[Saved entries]
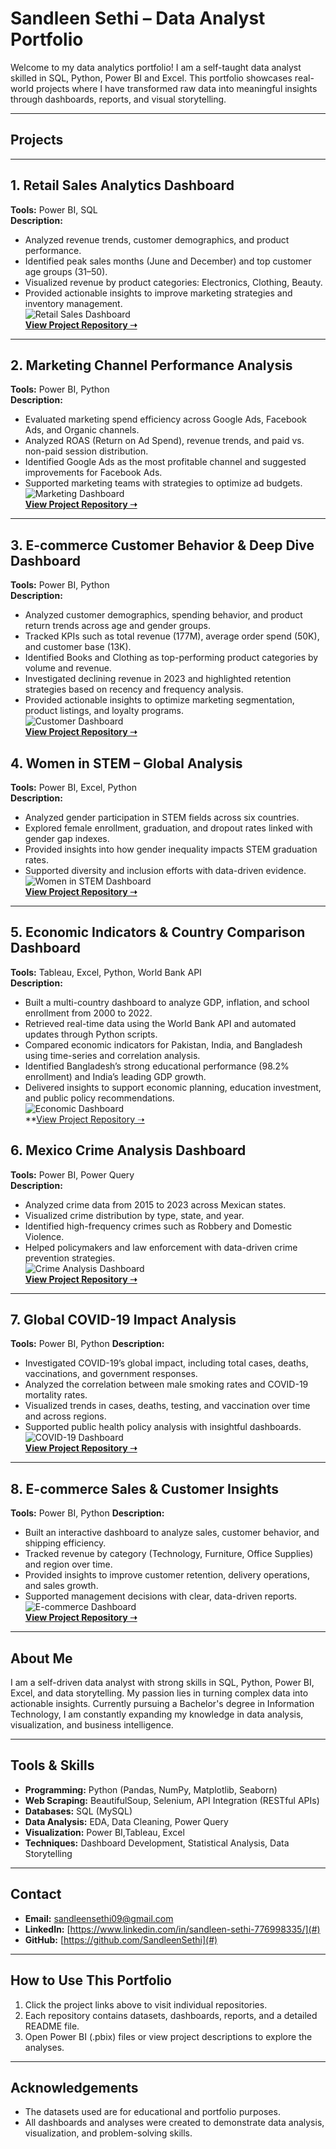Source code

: # Sandleen Sethi – Data Analyst Portfolio

Welcome to my data analytics portfolio! I am a self-taught data analyst skilled in SQL, Python, Power BI and Excel. This portfolio showcases real-world projects where I have transformed raw data into meaningful insights through dashboards, reports, and visual storytelling.

---

## Projects

---

## 1. Retail Sales Analytics Dashboard  
**Tools:** Power BI, SQL  
**Description:**  
- Analyzed revenue trends, customer demographics, and product performance.  
- Identified peak sales months (June and December) and top customer age groups (31–50).  
- Visualized revenue by product categories: Electronics, Clothing, Beauty.  
- Provided actionable insights to improve marketing strategies and inventory management.  
![Retail Sales Dashboard](Image/Retail-Sales-Analysis.png)  
**[View Project Repository ➝](https://github.com/SandleenSethi/Retail-Sales-Analysis)**  

---

## 2. Marketing Channel Performance Analysis  
**Tools:** Power BI, Python  
**Description:**  
- Evaluated marketing spend efficiency across Google Ads, Facebook Ads, and Organic channels.  
- Analyzed ROAS (Return on Ad Spend), revenue trends, and paid vs. non-paid session distribution.  
- Identified Google Ads as the most profitable channel and suggested improvements for Facebook Ads.  
- Supported marketing teams with strategies to optimize ad budgets.  
![Marketing Dashboard](Image/Marketing-Analysis.png)  
**[View Project Repository ➝](https://github.com/SandleenSethi/-Marketing-Channel-Performance-Analysis)**  

---
## 3. E-commerce Customer Behavior & Deep Dive Dashboard  
**Tools:** Power BI, Python  
**Description:**  
- Analyzed customer demographics, spending behavior, and product return trends across age and gender groups.  
- Tracked KPIs such as total revenue (177M), average order spend (50K), and customer base (13K).  
- Identified Books and Clothing as top-performing product categories by volume and revenue.  
- Investigated declining revenue in 2023 and highlighted retention strategies based on recency and frequency analysis.  
- Provided actionable insights to optimize marketing segmentation, product listings, and loyalty programs.  
![Customer Dashboard](Image/Ecommerce-Customer-Behavior.png)  
**[View Project Repository ➝](https://github.com/SandleenSethi/Ecommerce-Customer-Behaviour)**  



## 4. Women in STEM – Global Analysis  
**Tools:** Power BI, Excel, Python  
**Description:**  
- Analyzed gender participation in STEM fields across six countries.  
- Explored female enrollment, graduation, and dropout rates linked with gender gap indexes.  
- Provided insights into how gender inequality impacts STEM graduation rates.  
- Supported diversity and inclusion efforts with data-driven evidence.  
![Women in STEM Dashboard](Image/Women-in-STEM.png)  
**[View Project Repository ➝](https://github.com/SandleenSethi/Women-in-STEM-Analysis)**  

---
## 5. Economic Indicators & Country Comparison Dashboard  
**Tools:** Tableau, Excel, Python, World Bank API     
**Description:**  
- Built a multi-country dashboard to analyze GDP, inflation, and school enrollment from 2000 to 2022.  
- Retrieved real-time data using the World Bank API and automated updates through Python scripts.  
- Compared economic indicators for Pakistan, India, and Bangladesh using time-series and correlation analysis.  
- Identified Bangladesh’s strong educational performance (98.2% enrollment) and India’s leading GDP growth.  
- Delivered insights to support economic planning, education investment, and public policy recommendations.  
![Economic Dashboard](Image/Economic-Indicators.png)  
**[View Project Repository ➝](https://github.com/SandleenSethi/-Economic-Indicators-Country-Comparison)


## 6. Mexico Crime Analysis Dashboard  
**Tools:** Power BI, Power Query  
**Description:**  
- Analyzed crime data from 2015 to 2023 across Mexican states.  
- Visualized crime distribution by type, state, and year.  
- Identified high-frequency crimes such as Robbery and Domestic Violence.  
- Helped policymakers and law enforcement with data-driven crime prevention strategies.  
![Crime Analysis Dashboard](Image/Mexico-Crime-Analysis.png)  
**[View Project Repository ➝](https://github.com/SandleenSethi/Mexico-Crime-Analysis)**  

---

## 7. Global COVID-19 Impact Analysis  
**Tools:** Power BI, Python 
**Description:**  
- Investigated COVID-19’s global impact, including total cases, deaths, vaccinations, and government responses.  
- Analyzed the correlation between male smoking rates and COVID-19 mortality rates.  
- Visualized trends in cases, deaths, testing, and vaccination over time and across regions.  
- Supported public health policy analysis with insightful dashboards.  
![COVID-19 Dashboard](Image/Covid19.png)  
**[View Project Repository ➝](https://github.com/SandleenSethi/Global-COVID-19-Impact-Analysis)**   

---

## 8. E-commerce Sales & Customer Insights  
**Tools:** Power BI, Python 
**Description:**  
- Built an interactive dashboard to analyze sales, customer behavior, and shipping efficiency.  
- Tracked revenue by category (Technology, Furniture, Office Supplies) and region over time.  
- Provided insights to improve customer retention, delivery operations, and sales growth.  
- Supported management decisions with clear, data-driven reports.  
![E-commerce Dashboard](Image/Sales-store-Analysis.png)  
**[View Project Repository ➝](https://github.com/SandleenSethi/e-commerce-sales-analysis)**  

---

## About Me  

I am a self-driven data analyst with strong skills in SQL, Python, Power BI, Excel, and data storytelling. My passion lies in turning complex data into actionable insights. Currently pursuing a Bachelor's degree in Information Technology, I am constantly expanding my knowledge in data analysis, visualization, and business intelligence.

---

## Tools & Skills  

- **Programming:** Python (Pandas, NumPy, Matplotlib, Seaborn)
- **Web Scraping:** BeautifulSoup, Selenium, API Integration (RESTful APIs)  
- **Databases:** SQL (MySQL)  
- **Data Analysis:** EDA, Data Cleaning, Power Query  
- **Visualization:** Power BI,Tableau, Excel  
- **Techniques:** Dashboard Development, Statistical Analysis, Data Storytelling  

---

## Contact  

- **Email:** sandleensethi09@gmail.com  
- **LinkedIn:** [https://www.linkedin.com/in/sandleen-sethi-776998335/](#) 
- **GitHub:** [https://github.com/SandleenSethi](#)  

---

## How to Use This Portfolio  

1. Click the project links above to visit individual repositories.  
2. Each repository contains datasets, dashboards, reports, and a detailed README file.  
3. Open Power BI (.pbix) files or view project descriptions to explore the analyses.  

---

## Acknowledgements  

- The datasets used are for educational and portfolio purposes.  
- All dashboards and analyses were created to demonstrate data analysis, visualization, and problem-solving skills.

EXERCISE GOAL: Taking the entries above, write out exactly each line from the one holding "- Identified Google" to the one holding "- Compared economic", both included, and stop there.

RESULT OF THIS EXERCISE:
- Identified Google Ads as the most profitable channel and suggested improvements for Facebook Ads.  
- Supported marketing teams with strategies to optimize ad budgets.  
![Marketing Dashboard](Image/Marketing-Analysis.png)  
**[View Project Repository ➝](https://github.com/SandleenSethi/-Marketing-Channel-Performance-Analysis)**  

---
## 3. E-commerce Customer Behavior & Deep Dive Dashboard  
**Tools:** Power BI, Python  
**Description:**  
- Analyzed customer demographics, spending behavior, and product return trends across age and gender groups.  
- Tracked KPIs such as total revenue (177M), average order spend (50K), and customer base (13K).  
- Identified Books and Clothing as top-performing product categories by volume and revenue.  
- Investigated declining revenue in 2023 and highlighted retention strategies based on recency and frequency analysis.  
- Provided actionable insights to optimize marketing segmentation, product listings, and loyalty programs.  
![Customer Dashboard](Image/Ecommerce-Customer-Behavior.png)  
**[View Project Repository ➝](https://github.com/SandleenSethi/Ecommerce-Customer-Behaviour)**  



## 4. Women in STEM – Global Analysis  
**Tools:** Power BI, Excel, Python  
**Description:**  
- Analyzed gender participation in STEM fields across six countries.  
- Explored female enrollment, graduation, and dropout rates linked with gender gap indexes.  
- Provided insights into how gender inequality impacts STEM graduation rates.  
- Supported diversity and inclusion efforts with data-driven evidence.  
![Women in STEM Dashboard](Image/Women-in-STEM.png)  
**[View Project Repository ➝](https://github.com/SandleenSethi/Women-in-STEM-Analysis)**  

---
## 5. Economic Indicators & Country Comparison Dashboard  
**Tools:** Tableau, Excel, Python, World Bank API     
**Description:**  
- Built a multi-country dashboard to analyze GDP, inflation, and school enrollment from 2000 to 2022.  
- Retrieved real-time data using the World Bank API and automated updates through Python scripts.  
- Compared economic indicators for Pakistan, India, and Bangladesh using time-series and correlation analysis.  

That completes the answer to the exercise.